The new SSDs look great. From our experience, we trust SSDs (even MLC) far
more than mechanical hard drives.

I believe this perception that SSDs are less "safe" than failure-prone
mechanical hard drives will eventually change.

In the meantime, we've embraced them and the advantages are compelling.

h


From: Arnaud Lesauvage <arnaud(dot)listes(at)codata(dot)eu>
To: pgsql-general(at)postgresql(dot)org
Subject: Re: SSDs with Postgresql?
Date: 2011-04-14 09:58:43
Message-ID: 4DA6C553.2020702@codata.eu
Views: Raw Message | Whole Thread | Download mbox | Resend email
Lists: pgsql-general

Le 14/04/2011 11:40, Henry C. a écrit :
> You have a valid point about using SLC if that's what you need though.
> However, MLC works just fine provided you stick them into RAID1. In fact, we
> use a bunch of them in RAID0 on top of RAID1.
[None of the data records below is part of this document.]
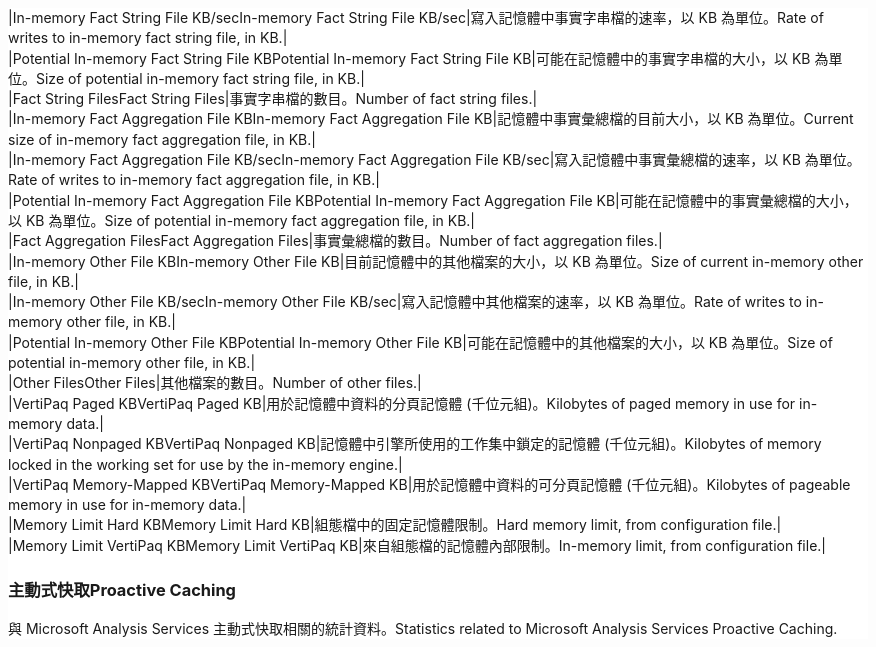 |<span data-ttu-id="a1230-444">In-memory Fact String File KB/sec</span><span class="sxs-lookup"><span data-stu-id="a1230-444">In-memory Fact String File KB/sec</span></span>|<span data-ttu-id="a1230-445">寫入記憶體中事實字串檔的速率，以 KB 為單位。</span><span class="sxs-lookup"><span data-stu-id="a1230-445">Rate of writes to in-memory fact string file, in KB.</span></span>|  
|<span data-ttu-id="a1230-446">Potential In-memory Fact String File KB</span><span class="sxs-lookup"><span data-stu-id="a1230-446">Potential In-memory Fact String File KB</span></span>|<span data-ttu-id="a1230-447">可能在記憶體中的事實字串檔的大小，以 KB 為單位。</span><span class="sxs-lookup"><span data-stu-id="a1230-447">Size of potential in-memory fact string file, in KB.</span></span>|  
|<span data-ttu-id="a1230-448">Fact String Files</span><span class="sxs-lookup"><span data-stu-id="a1230-448">Fact String Files</span></span>|<span data-ttu-id="a1230-449">事實字串檔的數目。</span><span class="sxs-lookup"><span data-stu-id="a1230-449">Number of fact string files.</span></span>|  
|<span data-ttu-id="a1230-450">In-memory Fact Aggregation File KB</span><span class="sxs-lookup"><span data-stu-id="a1230-450">In-memory Fact Aggregation File KB</span></span>|<span data-ttu-id="a1230-451">記憶體中事實彙總檔的目前大小，以 KB 為單位。</span><span class="sxs-lookup"><span data-stu-id="a1230-451">Current size of in-memory fact aggregation file, in KB.</span></span>|  
|<span data-ttu-id="a1230-452">In-memory Fact Aggregation File KB/sec</span><span class="sxs-lookup"><span data-stu-id="a1230-452">In-memory Fact Aggregation File KB/sec</span></span>|<span data-ttu-id="a1230-453">寫入記憶體中事實彙總檔的速率，以 KB 為單位。</span><span class="sxs-lookup"><span data-stu-id="a1230-453">Rate of writes to in-memory fact aggregation file, in KB.</span></span>|  
|<span data-ttu-id="a1230-454">Potential In-memory Fact Aggregation File KB</span><span class="sxs-lookup"><span data-stu-id="a1230-454">Potential In-memory Fact Aggregation File KB</span></span>|<span data-ttu-id="a1230-455">可能在記憶體中的事實彙總檔的大小，以 KB 為單位。</span><span class="sxs-lookup"><span data-stu-id="a1230-455">Size of potential in-memory fact aggregation file, in KB.</span></span>|  
|<span data-ttu-id="a1230-456">Fact Aggregation Files</span><span class="sxs-lookup"><span data-stu-id="a1230-456">Fact Aggregation Files</span></span>|<span data-ttu-id="a1230-457">事實彙總檔的數目。</span><span class="sxs-lookup"><span data-stu-id="a1230-457">Number of fact aggregation files.</span></span>|  
|<span data-ttu-id="a1230-458">In-memory Other File KB</span><span class="sxs-lookup"><span data-stu-id="a1230-458">In-memory Other File KB</span></span>|<span data-ttu-id="a1230-459">目前記憶體中的其他檔案的大小，以 KB 為單位。</span><span class="sxs-lookup"><span data-stu-id="a1230-459">Size of current in-memory other file, in KB.</span></span>|  
|<span data-ttu-id="a1230-460">In-memory Other File KB/sec</span><span class="sxs-lookup"><span data-stu-id="a1230-460">In-memory Other File KB/sec</span></span>|<span data-ttu-id="a1230-461">寫入記憶體中其他檔案的速率，以 KB 為單位。</span><span class="sxs-lookup"><span data-stu-id="a1230-461">Rate of writes to in-memory other file, in KB.</span></span>|  
|<span data-ttu-id="a1230-462">Potential In-memory Other File KB</span><span class="sxs-lookup"><span data-stu-id="a1230-462">Potential In-memory Other File KB</span></span>|<span data-ttu-id="a1230-463">可能在記憶體中的其他檔案的大小，以 KB 為單位。</span><span class="sxs-lookup"><span data-stu-id="a1230-463">Size of potential in-memory other file, in KB.</span></span>|  
|<span data-ttu-id="a1230-464">Other Files</span><span class="sxs-lookup"><span data-stu-id="a1230-464">Other Files</span></span>|<span data-ttu-id="a1230-465">其他檔案的數目。</span><span class="sxs-lookup"><span data-stu-id="a1230-465">Number of other files.</span></span>|  
|<span data-ttu-id="a1230-466">VertiPaq Paged KB</span><span class="sxs-lookup"><span data-stu-id="a1230-466">VertiPaq Paged KB</span></span>|<span data-ttu-id="a1230-467">用於記憶體中資料的分頁記憶體 (千位元組)。</span><span class="sxs-lookup"><span data-stu-id="a1230-467">Kilobytes of paged memory in use for in-memory data.</span></span>|  
|<span data-ttu-id="a1230-468">VertiPaq Nonpaged KB</span><span class="sxs-lookup"><span data-stu-id="a1230-468">VertiPaq Nonpaged KB</span></span>|<span data-ttu-id="a1230-469">記憶體中引擎所使用的工作集中鎖定的記憶體 (千位元組)。</span><span class="sxs-lookup"><span data-stu-id="a1230-469">Kilobytes of memory locked in the working set for use by the in-memory engine.</span></span>|  
|<span data-ttu-id="a1230-470">VertiPaq Memory-Mapped KB</span><span class="sxs-lookup"><span data-stu-id="a1230-470">VertiPaq Memory-Mapped KB</span></span>|<span data-ttu-id="a1230-471">用於記憶體中資料的可分頁記憶體 (千位元組)。</span><span class="sxs-lookup"><span data-stu-id="a1230-471">Kilobytes of pageable memory in use for in-memory data.</span></span>|  
|<span data-ttu-id="a1230-472">Memory Limit Hard KB</span><span class="sxs-lookup"><span data-stu-id="a1230-472">Memory Limit Hard KB</span></span>|<span data-ttu-id="a1230-473">組態檔中的固定記憶體限制。</span><span class="sxs-lookup"><span data-stu-id="a1230-473">Hard memory limit, from configuration file.</span></span>|  
|<span data-ttu-id="a1230-474">Memory Limit VertiPaq KB</span><span class="sxs-lookup"><span data-stu-id="a1230-474">Memory Limit VertiPaq KB</span></span>|<span data-ttu-id="a1230-475">來自組態檔的記憶體內部限制。</span><span class="sxs-lookup"><span data-stu-id="a1230-475">In-memory limit, from configuration file.</span></span>|  
  
###  <a name="proactive-caching"></a><a name="bkmk_ProactiveCaching"></a><span data-ttu-id="a1230-476">主動式快取</span><span class="sxs-lookup"><span data-stu-id="a1230-476">Proactive Caching</span></span>  
 <span data-ttu-id="a1230-477">與 Microsoft Analysis Services 主動式快取相關的統計資料。</span><span class="sxs-lookup"><span data-stu-id="a1230-477">Statistics related to Microsoft Analysis Services Proactive Caching.</span></span>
AFAIK, you won't have TRIM support on RAID-arrayed SSDs.
That might change soon, but I think that RAID boards supporting TRIM are
still a work in progress.

Arnaud


From: Radosław Smogura <rsmogura(at)softperience(dot)eu>
To: "Henry C(dot)" <henka(at)cityweb(dot)co(dot)za>
Cc: Leonardo Francalanci <m_lists(at)yahoo(dot)it>, <pgsql-general(at)postgresql(dot)org>
Subject: Re: SSDs with Postgresql?
Date: 2011-04-14 10:07:24
Message-ID: f4f330b78c98300a55306153ef4fbfd7@mail.softperience.eu
Views: Raw Message | Whole Thread | Download mbox | Resend email
Lists: pgsql-general

On Thu, 14 Apr 2011 11:46:12 +0200, Henry C. wrote:
> On Thu, April 14, 2011 11:30, Leonardo Francalanci wrote:
>> have a look at
>>
>>
>> http://postgresql.1045698.n5.nabble.com/Intel-SSDs-that-may-not-suck-td426826
>> 1.html
>>
>>
>>
>> It looks like those are "safe" to use with a db, and aren't that
>> expensive.
>
> The new SSDs look great. From our experience, we trust SSDs (even
> MLC) far
> more than mechanical hard drives.
>
> I believe this perception that SSDs are less "safe" than
> failure-prone
> mechanical hard drives will eventually change.
>
> In the meantime, we've embraced them and the advantages are
> compelling.
>
> h

One thing you should care about is such called write endurance - number
of writes to one memory region before it will be destroyed - if your SSD
driver do not have transparent allocation, then you may destroy it
really fast, because write of each "block" will be in same memory
segment, clog/xlog may be failed with 10k-100k writes. But if your SSD
has transparent allocation, then internal controller will count your
writes to given memory cell, and when lifetime of this cell will be at
the end, it will "associate" block with different cell. With transparent
allocation, You may sometimes do not fear if system uses journaling, you
store logs there on any kind of often updatable data. You may calculate
life time of your SSD with:
WritesToDestroyCells = "write_endurance" * "disk_size"
AvgLifeTime = WritesToDestroyCells / writes_per_sec

Those are high numbers, even with simply disks as 10.000 * 60GB, means
you need to send 600TB of data to one SSD (not completely true, as you
can't send one byte, but full blocks) . Ofc, In order to extend life
time of SSD you should provide file systems cache, or SSD with cache, as
well turn off FS journaling.

Regards,
Radek


From: Leonardo Francalanci <m_lists(at)yahoo(dot)it>
To: "Henry C(dot)" <henka(at)cityweb(dot)co(dot)za>
Cc: pgsql-general(at)postgresql(dot)org
Subject: Re: SSDs with Postgresql?
Date: 2011-04-14 10:39:21
Message-ID: 813628.54999.qm@web29019.mail.ird.yahoo.com
Views: Raw Message | Whole Thread | Download mbox | Resend email
Lists: pgsql-general

> I believe this perception that SSDs are less "safe" than failure-prone
> mechanical hard drives will eventually change.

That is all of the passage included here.